(YOUR ASSIGNMENT): Please return all of the data exactly as written.

(Extracted data entries):

========

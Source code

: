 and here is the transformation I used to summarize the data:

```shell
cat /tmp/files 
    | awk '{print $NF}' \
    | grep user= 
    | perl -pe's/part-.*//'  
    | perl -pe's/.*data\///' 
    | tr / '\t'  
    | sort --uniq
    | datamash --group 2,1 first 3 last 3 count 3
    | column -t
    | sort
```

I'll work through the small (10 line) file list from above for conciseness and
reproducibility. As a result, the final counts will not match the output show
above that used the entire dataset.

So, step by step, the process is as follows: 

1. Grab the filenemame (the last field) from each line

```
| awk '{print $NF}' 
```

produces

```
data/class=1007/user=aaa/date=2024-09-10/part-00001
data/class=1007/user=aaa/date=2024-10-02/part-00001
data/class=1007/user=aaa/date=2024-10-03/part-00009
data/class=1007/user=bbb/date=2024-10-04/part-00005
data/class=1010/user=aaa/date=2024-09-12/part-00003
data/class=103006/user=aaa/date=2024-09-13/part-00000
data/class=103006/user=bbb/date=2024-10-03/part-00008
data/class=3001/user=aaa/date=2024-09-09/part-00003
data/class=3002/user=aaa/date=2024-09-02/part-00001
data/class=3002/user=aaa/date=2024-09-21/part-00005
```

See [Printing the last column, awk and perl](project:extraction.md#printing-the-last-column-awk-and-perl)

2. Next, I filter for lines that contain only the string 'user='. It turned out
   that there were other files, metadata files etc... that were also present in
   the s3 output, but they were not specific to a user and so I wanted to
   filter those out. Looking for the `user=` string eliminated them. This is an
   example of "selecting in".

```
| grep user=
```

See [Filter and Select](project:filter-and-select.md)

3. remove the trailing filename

========

(OUTPUT FOR THIS EXERCISE):
Source code

: and here is the transformation I used to summarize the data:

```shell
cat /tmp/files 
    | awk '{print $NF}' \
    | grep user= 
    | perl -pe's/part-.*//'  
    | perl -pe's/.*data\///' 
    | tr / '\t'  
    | sort --uniq
    | datamash --group 2,1 first 3 last 3 count 3
    | column -t
    | sort
```

I'll work through the small (10 line) file list from above for conciseness and
reproducibility. As a result, the final counts will not match the output show
above that used the entire dataset.

So, step by step, the process is as follows: 

1. Grab the filenemame (the last field) from each line

```
| awk '{print $NF}' 
```

produces

```
data/class=1007/user=aaa/date=2024-09-10/part-00001
data/class=1007/user=aaa/date=2024-10-02/part-00001
data/class=1007/user=aaa/date=2024-10-03/part-00009
data/class=1007/user=bbb/date=2024-10-04/part-00005
data/class=1010/user=aaa/date=2024-09-12/part-00003
data/class=103006/user=aaa/date=2024-09-13/part-00000
data/class=103006/user=bbb/date=2024-10-03/part-00008
data/class=3001/user=aaa/date=2024-09-09/part-00003
data/class=3002/user=aaa/date=2024-09-02/part-00001
data/class=3002/user=aaa/date=2024-09-21/part-00005
```

See [Printing the last column, awk and perl](project:extraction.md#printing-the-last-column-awk-and-perl)

2. Next, I filter for lines that contain only the string 'user='. It turned out
   that there were other files, metadata files etc... that were also present in
   the s3 output, but they were not specific to a user and so I wanted to
   filter those out. Looking for the `user=` string eliminated them. This is an
   example of "selecting in".

```
| grep user=
```

See [Filter and Select](project:filter-and-select.md)

3. remove the trailing filename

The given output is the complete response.